Carl Parrish plug-discuss@lists.PLUG.phoenix.az.us
Wed, 18 Apr 2001 18:30:13 -0700


I'm already working on a style sheet to turn it into xhtml.


Carl P.

Kimbro Staken wrote:

> Trent Shipley wrote:
> 
>> If there were a DTD the line would not be valid since there are typos.  It
>> should read:
> 
> 
> Even without a DTD it is still not well formed and won't parse by an XML
> parser. 
> 
>> <item depends_on='OldBusiness.LegalAdvisors' id='Charter'>Charter</item>
>> 
>> There is an element with the id of OldBusiness.  It contains an element with
>> an id of LegalAdvisors so the phrase:
>> 
>> depends_on='OldBusiness.LegalAdvisors' should be a valid and unambiguous
>> reference.
> 
> 
> This is a very legitimate thing to want to do in an XML application
> however it isn't something that XML 1.0 says anything about. The
> interpretation of the depends_on attribute will be completely up to the
> application. 
> 
> All XML provides is the mechanism to define the file format and verify
> that it conforms to a particular document type.

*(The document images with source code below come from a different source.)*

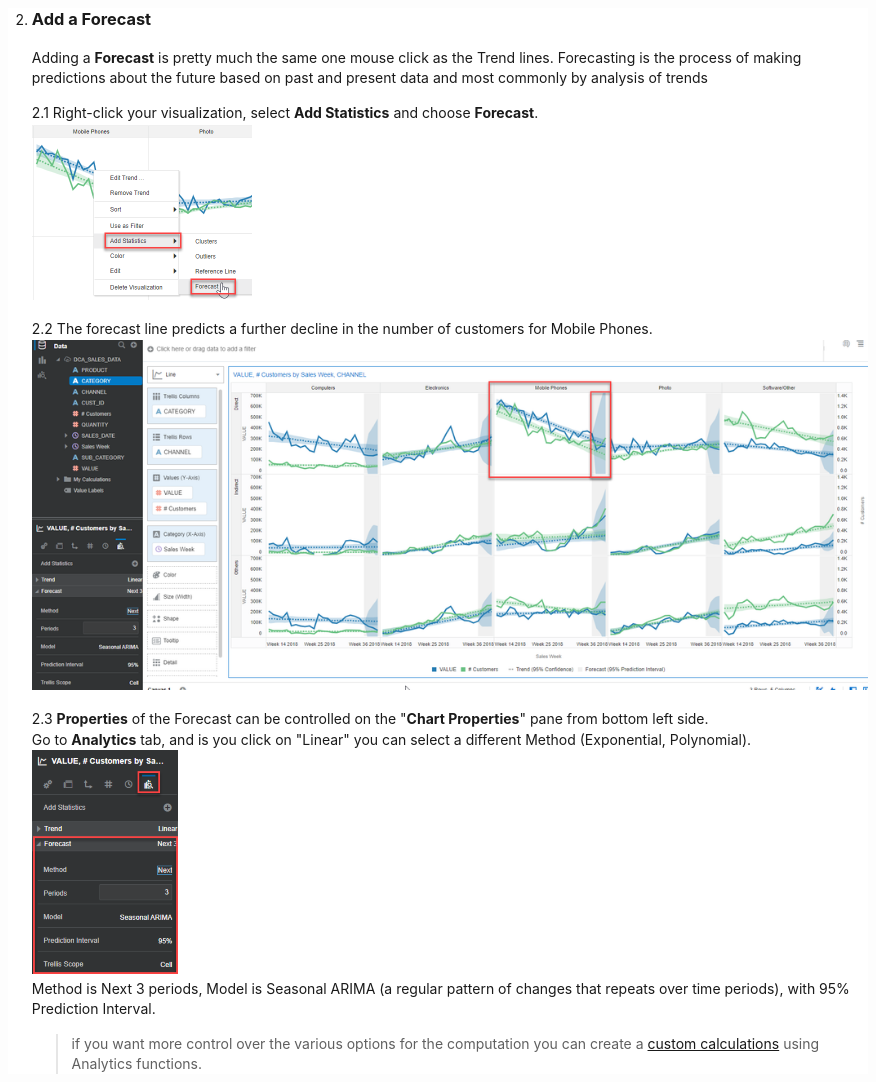 2. ### Add a Forecast

    Adding a **Forecast** is pretty much the same one mouse click as the  Trend lines. Forecasting is the process of making predictions about the future based on past and present data and most commonly by analysis of trends

    2.1 Right-click your visualization, select **Add Statistics** and choose **Forecast**.  
    ![Add Forecast](../d-gaininsigt/images/addforecastsmall.png)

    2.2 The forecast line predicts a further decline in the number of customers for Mobile Phones.  
    ![Add Forecast](../d-gaininsigt/images/addforecast2.png)

    2.3 **Properties** of the Forecast can be controlled on the "**Chart Properties**" pane from bottom left side.  
    Go to **Analytics** tab, and is you click on "Linear" you can select a different Method (Exponential, Polynomial).
    ![Forecast Properties Pane](../d-gaininsigt/images/addforecast-propertiessmall.png)  
    Method is Next 3 periods, Model is Seasonal ARIMA (a regular pattern of changes that repeats over time periods), with 95% Prediction Interval.  
    > if you want more control over the various options for the computation you can create a [custom calculations](https://blogs.oracle.com/analytics/how-to-add-functions-with-a-simple-right-click-in-oracle-analytics) using Analytics functions.
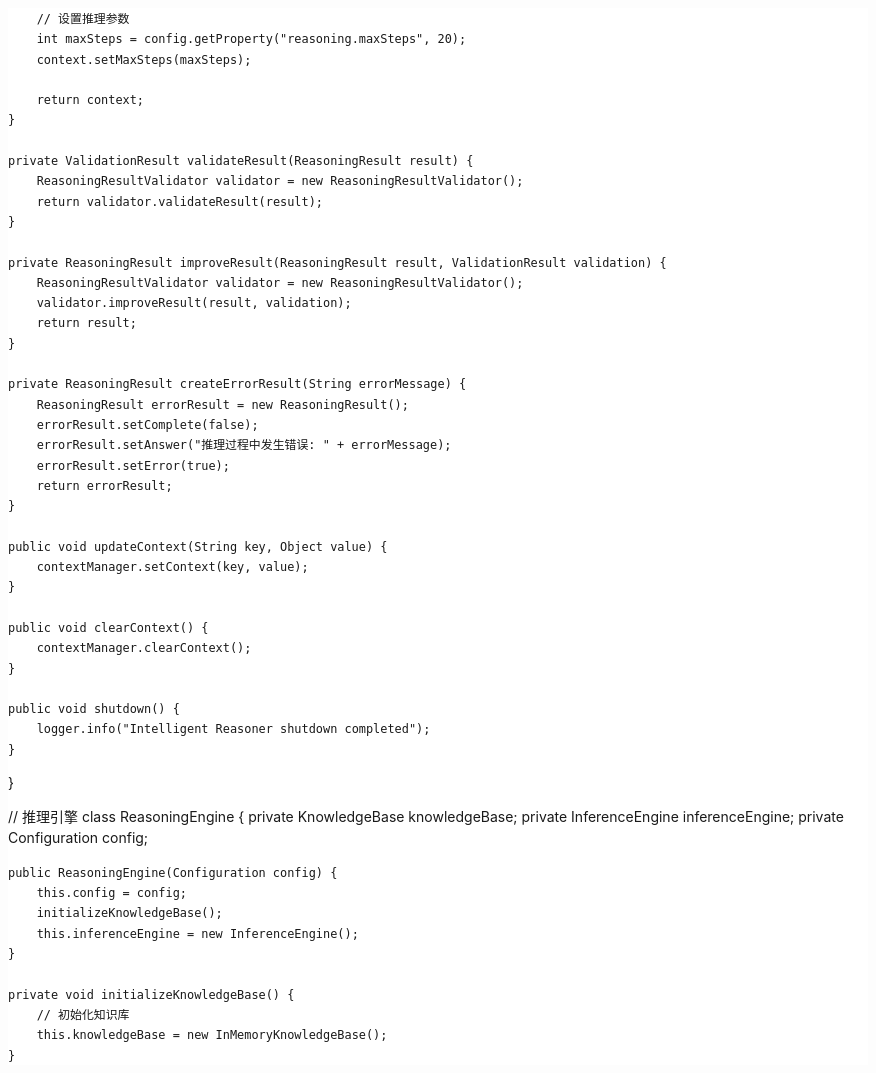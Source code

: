         // 设置推理参数
        int maxSteps = config.getProperty("reasoning.maxSteps", 20);
        context.setMaxSteps(maxSteps);
        
        return context;
    }
    
    private ValidationResult validateResult(ReasoningResult result) {
        ReasoningResultValidator validator = new ReasoningResultValidator();
        return validator.validateResult(result);
    }
    
    private ReasoningResult improveResult(ReasoningResult result, ValidationResult validation) {
        ReasoningResultValidator validator = new ReasoningResultValidator();
        validator.improveResult(result, validation);
        return result;
    }
    
    private ReasoningResult createErrorResult(String errorMessage) {
        ReasoningResult errorResult = new ReasoningResult();
        errorResult.setComplete(false);
        errorResult.setAnswer("推理过程中发生错误: " + errorMessage);
        errorResult.setError(true);
        return errorResult;
    }
    
    public void updateContext(String key, Object value) {
        contextManager.setContext(key, value);
    }
    
    public void clearContext() {
        contextManager.clearContext();
    }
    
    public void shutdown() {
        logger.info("Intelligent Reasoner shutdown completed");
    }
}

// 推理引擎
class ReasoningEngine {
    private KnowledgeBase knowledgeBase;
    private InferenceEngine inferenceEngine;
    private Configuration config;
    
    public ReasoningEngine(Configuration config) {
        this.config = config;
        initializeKnowledgeBase();
        this.inferenceEngine = new InferenceEngine();
    }
    
    private void initializeKnowledgeBase() {
        // 初始化知识库
        this.knowledgeBase = new InMemoryKnowledgeBase();
    }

Beyond that you have to
> move to other specifications or your own application specific logic.
> 
>> (Unfortunately, my understanding is that in XML an 'id' MUST be unique.  I
>> don't think XML would support the implied scoping for name resolution
>> implied by this scheme.  If so, its too bad.)
> 
> 
> The id/idref mechanism only means something if you have a DTD to define
> the attribute as an ID. As it stands in your document all id means is
> that you have an attribute called id and what it semantically means is
> completely up to the consuming application. You are correct though that
> a DTD defined id attribute must be unique within the entire document and
> a corresponding idref can not be scoped like you want. 
> 
>> ---------
>> 
>> I will probably generate several more documents marked up with this sort of
>> pseudo-XML before I seriously consider a 0.0.0 attempt at a DTD.
> 
> 
> This is a really good use for XML and you don't need a DTD to have a
> well formed XML document. Think of the DTD as more like documentation
> for the structure of the document and not as a requirement. And please,
> please, please don't feel like you need to use any of the "advanced"
> features of DTDs. DTDs are an unfortunate holdover from the days of SGML
> and really should just die a painful death.
> 
> One other suggestion is you should create an XSL-T stylesheet to
> transform the XML into something more suitable for human consumption,
> i.e. HTML. I can help with this if you want.